THE LUCKY DISCOVERY, or the TANNER of YORK.
An Opera, as it was acted at the Theatre in York:
He who studies Nature's Laws,
From certain Truths his Maxims draws;
And those, without our Schools, suffice
To make Men Moral, Good, and Wise.
Mr Gay.
YORK: Printed for the author by Thomas Gent, near Stonegate,
M.DCC.XXXVII.
8vo. pp. iii. 26. [E. H.]
Dedicated to the Gentlemen, Ladies, &c. of York.
The author of this opera was Mr. John Arthur, a member of the York
Company of Comedians, then under the management of Mr Thomas Keregan,
who had recently built a theatre for dramatic performances in "my
Lord Irwin's Yard," on the north side of the Minster, probably near
to the spot where the house of the Canons Residentiary now stands.*
It appears from the dramatis personæ that the author
acted a principal part in his own drama:—
Squire Modish - - - Mr. Ware.
Mr. Bark, the Tanner - - Mr. Marten.
Simon, his man - - - Mr. Arthur.
Mrs. Modish - - - Mrs. Keregan.
Mrs. Bark - - - - Mrs. Emmett.
Scene, York. Time of action, Time of representation.
In the following year The Lucky Discovery, or the Tanner of York, was
represented on the stage of the Theatre Royal, Covent Garden, with
the following cast:—
Squire Modish - - - Mr. Galway.
The Tanner of York - - Mr. Rosco.
Simon, his man - - - Mr. Hippesley.
Mrs. Modish - - Mrs. Kilty.
Mrs. Bark - - - - Miss Bincks.
* A few years earlier Mr. Keregan's company enacted plays at
Mr. Banks's Cock-pit without Bootham-Bar.
The success of his opera was probably the means of introducing the
dramatist to the London boards. He became an actor at Covent Garden
Theatre, and was in great favour as the Clown in Harlequin-Sorcerer
and other pantomimes. In April 1741, a short time after the death of
Mr. Keregan, Arthur issued proposals† to the ladies and
gentlemen of York, asking for subscriptions to enable him to provide
a new and commodious theatre to be situate in some convenient part of
the city, the model of those in London. He undertook to furnish new
scenery and machinery, a complete orchestra, and superior wardrobe,
and a company to be made up of London actors and a selection from
travelling companies, "in which particular care should be had to
their private life, that they might be as sociable off the stage, as
entertaining on it." The scheme does not appear to have been
favourably received. Mr. Arthur was afterwards for several years
directing manager of the Theatre at Bath, where he died
† Dated London April 5, 1741. See Tate Wilkinson's
Wandering Patentee vol, ii. p. 211.
XXXI.
The SACRIFICE of the ALTAR ASSERTED: From Luke XXII. ver. 19, 20.
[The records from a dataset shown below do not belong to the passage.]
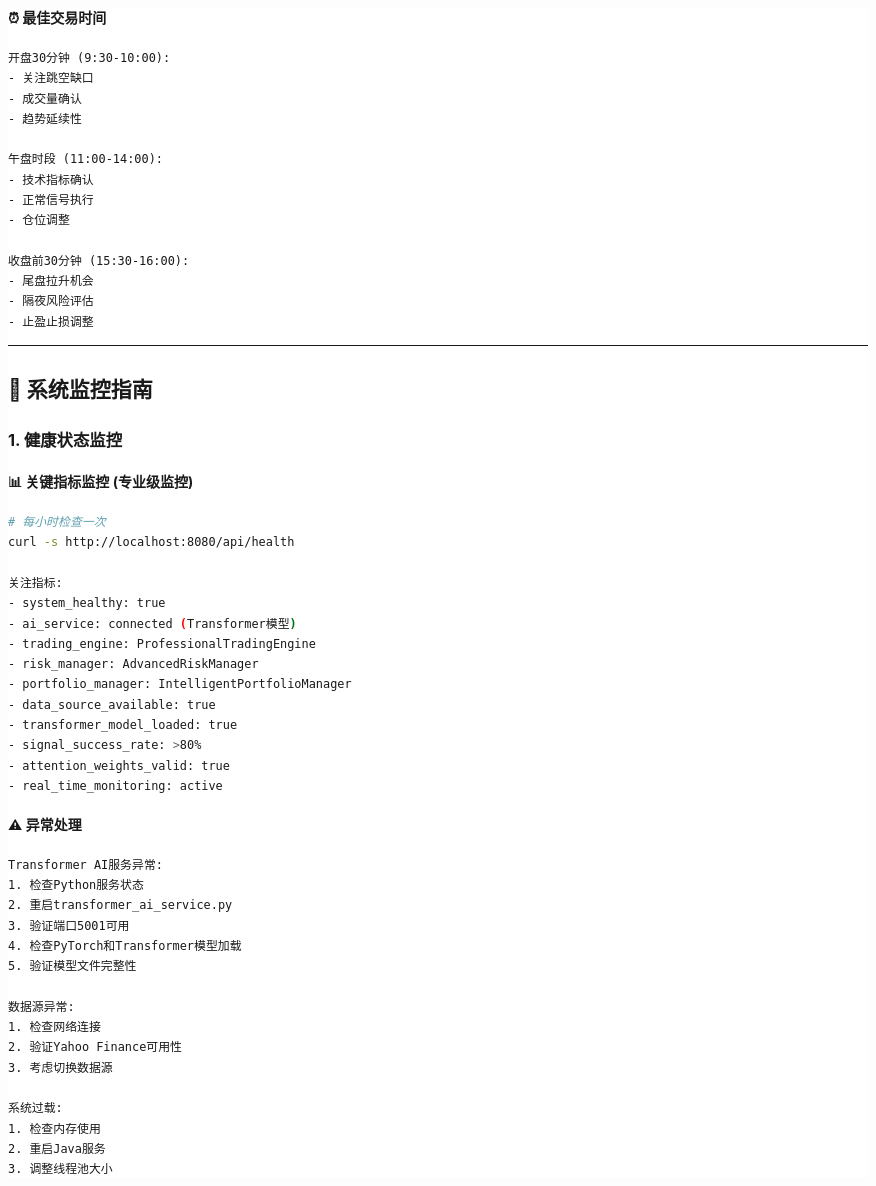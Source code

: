 #### **⏰ 最佳交易时间**
```
开盘30分钟 (9:30-10:00):
- 关注跳空缺口
- 成交量确认
- 趋势延续性

午盘时段 (11:00-14:00):
- 技术指标确认
- 正常信号执行
- 仓位调整

收盘前30分钟 (15:30-16:00):
- 尾盘拉升机会
- 隔夜风险评估
- 止盈止损调整
```

---

## 🔧 **系统监控指南**

### **1. 健康状态监控**

#### **📊 关键指标监控 (专业级监控)**
```bash
# 每小时检查一次
curl -s http://localhost:8080/api/health

关注指标:
- system_healthy: true
- ai_service: connected (Transformer模型)
- trading_engine: ProfessionalTradingEngine
- risk_manager: AdvancedRiskManager
- portfolio_manager: IntelligentPortfolioManager
- data_source_available: true
- transformer_model_loaded: true
- signal_success_rate: >80%
- attention_weights_valid: true
- real_time_monitoring: active
```

#### **⚠️ 异常处理**
```
Transformer AI服务异常:
1. 检查Python服务状态
2. 重启transformer_ai_service.py
3. 验证端口5001可用
4. 检查PyTorch和Transformer模型加载
5. 验证模型文件完整性

数据源异常:
1. 检查网络连接
2. 验证Yahoo Finance可用性
3. 考虑切换数据源

系统过载:
1. 检查内存使用
2. 重启Java服务
3. 调整线程池大小
```
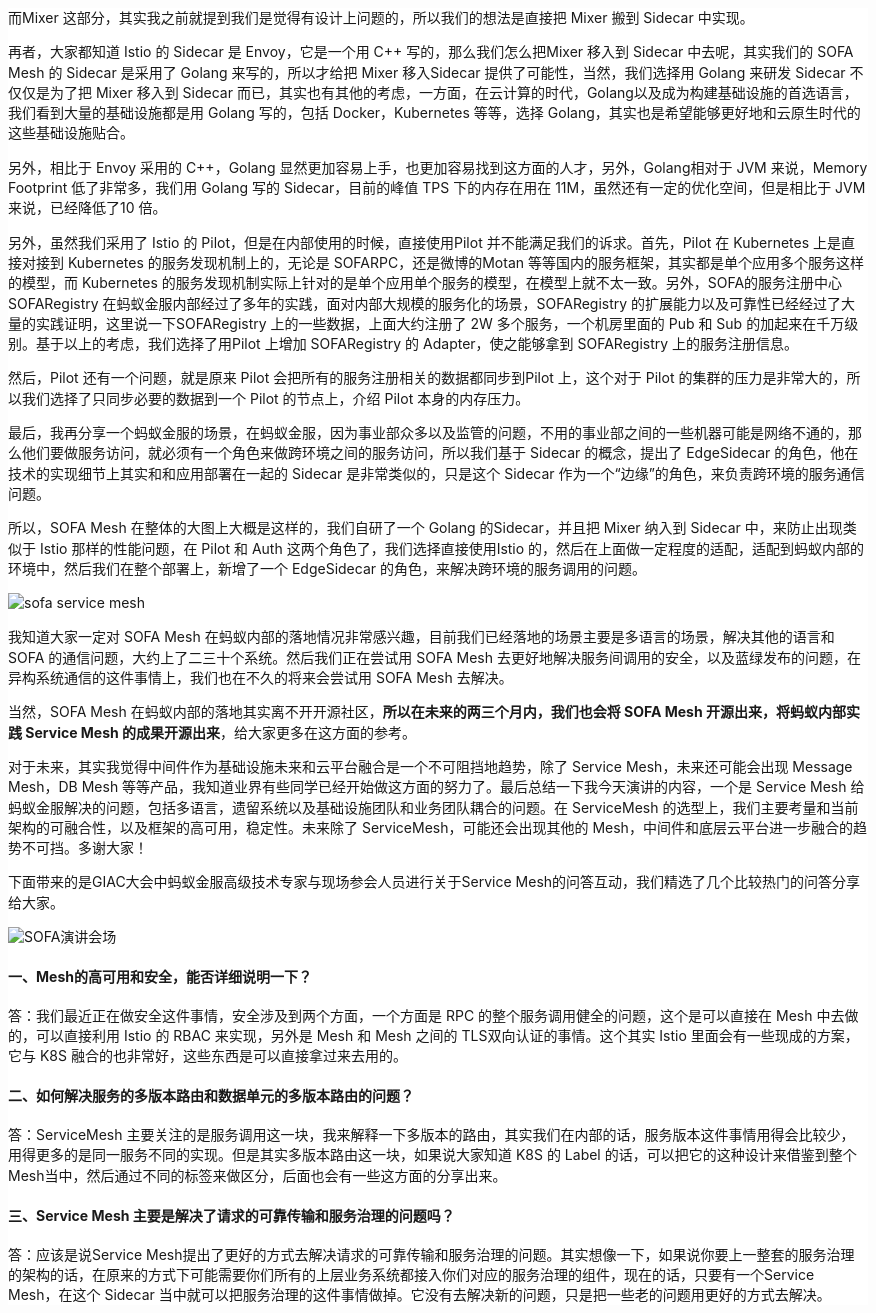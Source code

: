 而Mixer 这部分，其实我之前就提到我们是觉得有设计上问题的，所以我们的想法是直接把 Mixer 搬到 Sidecar 中实现。

再者，大家都知道 Istio 的 Sidecar 是 Envoy，它是一个用 C++ 写的，那么我们怎么把Mixer 移入到 Sidecar 中去呢，其实我们的 SOFA Mesh 的 Sidecar 是采用了 Golang 来写的，所以才给把 Mixer 移入Sidecar 提供了可能性，当然，我们选择用 Golang 来研发 Sidecar 不仅仅是为了把 Mixer 移入到 Sidecar 而已，其实也有其他的考虑，一方面，在云计算的时代，Golang以及成为构建基础设施的首选语言，我们看到大量的基础设施都是用 Golang 写的，包括 Docker，Kubernetes 等等，选择 Golang，其实也是希望能够更好地和云原生时代的这些基础设施贴合。

另外，相比于 Envoy 采用的 C++，Golang 显然更加容易上手，也更加容易找到这方面的人才，另外，Golang相对于 JVM 来说，Memory Footprint 低了非常多，我们用 Golang 写的 Sidecar，目前的峰值  TPS 下的内存在用在 11M，虽然还有一定的优化空间，但是相比于 JVM 来说，已经降低了10 倍。

另外，虽然我们采用了 Istio 的 Pilot，但是在内部使用的时候，直接使用Pilot 并不能满足我们的诉求。首先，Pilot 在 Kubernetes 上是直接对接到 Kubernetes 的服务发现机制上的，无论是 SOFARPC，还是微博的Motan 等等国内的服务框架，其实都是单个应用多个服务这样的模型，而 Kubernetes 的服务发现机制实际上针对的是单个应用单个服务的模型，在模型上就不太一致。另外，SOFA的服务注册中心 SOFARegistry 在蚂蚁金服内部经过了多年的实践，面对内部大规模的服务化的场景，SOFARegistry 的扩展能力以及可靠性已经经过了大量的实践证明，这里说一下SOFARegistry 上的一些数据，上面大约注册了 2W 多个服务，一个机房里面的 Pub 和 Sub 的加起来在千万级别。基于以上的考虑，我们选择了用Pilot 上增加 SOFARegistry 的 Adapter，使之能够拿到 SOFARegistry 上的服务注册信息。

然后，Pilot 还有一个问题，就是原来 Pilot 会把所有的服务注册相关的数据都同步到Pilot 上，这个对于 Pilot 的集群的压力是非常大的，所以我们选择了只同步必要的数据到一个 Pilot 的节点上，介绍 Pilot 本身的内存压力。

最后，我再分享一个蚂蚁金服的场景，在蚂蚁金服，因为事业部众多以及监管的问题，不用的事业部之间的一些机器可能是网络不通的，那么他们要做服务访问，就必须有一个角色来做跨环境之间的服务访问，所以我们基于 Sidecar 的概念，提出了 EdgeSidecar 的角色，他在技术的实现细节上其实和和应用部署在一起的 Sidecar 是非常类似的，只是这个 Sidecar 作为一个“边缘”的角色，来负责跨环境的服务通信问题。

所以，SOFA Mesh 在整体的大图上大概是这样的，我们自研了一个 Golang 的Sidecar，并且把 Mixer 纳入到 Sidecar 中，来防止出现类似于 Istio 那样的性能问题，在 Pilot 和 Auth 这两个角色了，我们选择直接使用Istio 的，然后在上面做一定程度的适配，适配到蚂蚁内部的环境中，然后我们在整个部署上，新增了一个 EdgeSidecar 的角色，来解决跨环境的服务调用的问题。 

![sofa service mesh](https://ws1.sinaimg.cn/large/00704eQkgy1fs9rguhx74j30u00ii78w.jpg)

我知道大家一定对 SOFA Mesh 在蚂蚁内部的落地情况非常感兴趣，目前我们已经落地的场景主要是多语言的场景，解决其他的语言和 SOFA 的通信问题，大约上了二三十个系统。然后我们正在尝试用 SOFA Mesh 去更好地解决服务间调用的安全，以及蓝绿发布的问题，在异构系统通信的这件事情上，我们也在不久的将来会尝试用 SOFA Mesh 去解决。

当然，SOFA Mesh 在蚂蚁内部的落地其实离不开开源社区，**所以在未来的两三个月内，我们也会将 SOFA Mesh 开源出来，将蚂蚁内部实践 Service Mesh 的成果开源出来**，给大家更多在这方面的参考。

对于未来，其实我觉得中间件作为基础设施未来和云平台融合是一个不可阻挡地趋势，除了 Service Mesh，未来还可能会出现 Message Mesh，DB Mesh 等等产品，我知道业界有些同学已经开始做这方面的努力了。最后总结一下我今天演讲的内容，一个是 Service Mesh 给蚂蚁金服解决的问题，包括多语言，遗留系统以及基础设施团队和业务团队耦合的问题。在 ServiceMesh 的选型上，我们主要考量和当前架构的可融合性，以及框架的高可用，稳定性。未来除了 ServiceMesh，可能还会出现其他的 Mesh，中间件和底层云平台进一步融合的趋势不可挡。多谢大家！

下面带来的是GIAC大会中蚂蚁金服高级技术专家与现场参会人员进行关于Service Mesh的问答互动，我们精选了几个比较热门的问答分享给大家。

![SOFA演讲会场](https://ws1.sinaimg.cn/large/00704eQkgy1fs9rhdorabj30u00gu1g5.jpg)

#### 一、Mesh的高可用和安全，能否详细说明一下？

答：我们最近正在做安全这件事情，安全涉及到两个方面，一个方面是 RPC 的整个服务调用健全的问题，这个是可以直接在 Mesh 中去做的，可以直接利用 Istio 的 RBAC 来实现，另外是 Mesh 和 Mesh 之间的 TLS双向认证的事情。这个其实 Istio 里面会有一些现成的方案，它与 K8S 融合的也非常好，这些东西是可以直接拿过来去用的。

#### 二、如何解决服务的多版本路由和数据单元的多版本路由的问题？

答：ServiceMesh 主要关注的是服务调用这一块，我来解释一下多版本的路由，其实我们在内部的话，服务版本这件事情用得会比较少，用得更多的是同一服务不同的实现。但是其实多版本路由这一块，如果说大家知道 K8S 的 Label 的话，可以把它的这种设计来借鉴到整个Mesh当中，然后通过不同的标签来做区分，后面也会有一些这方面的分享出来。

#### 三、Service Mesh 主要是解决了请求的可靠传输和服务治理的问题吗？

答：应该是说Service Mesh提出了更好的方式去解决请求的可靠传输和服务治理的问题。其实想像一下，如果说你要上一整套的服务治理的架构的话，在原来的方式下可能需要你们所有的上层业务系统都接入你们对应的服务治理的组件，现在的话，只要有一个Service Mesh，在这个 Sidecar 当中就可以把服务治理的这件事情做掉。它没有去解决新的问题，只是把一些老的问题用更好的方式去解决。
Whence is shewn, First, That our blessed Lord, in the original
Eucharist, devoted his natural body to the death of the Cross by a
sacrifice of bread and wine, and instituted a perpetual remembrance
of it. Secondly, That this remembrance, according to the doctrine of
the ancient church, and of our Reformers in the first year of Edward
VIth., of the first Liturgy of that King, and of the Articles,
Homilies, and present Liturgy, is a commemorative Sacrifice. Thirdly,
That this commemorative Sacrifice is in its very design and intention
a propitiatory, that is, an expiatory Sacrifice.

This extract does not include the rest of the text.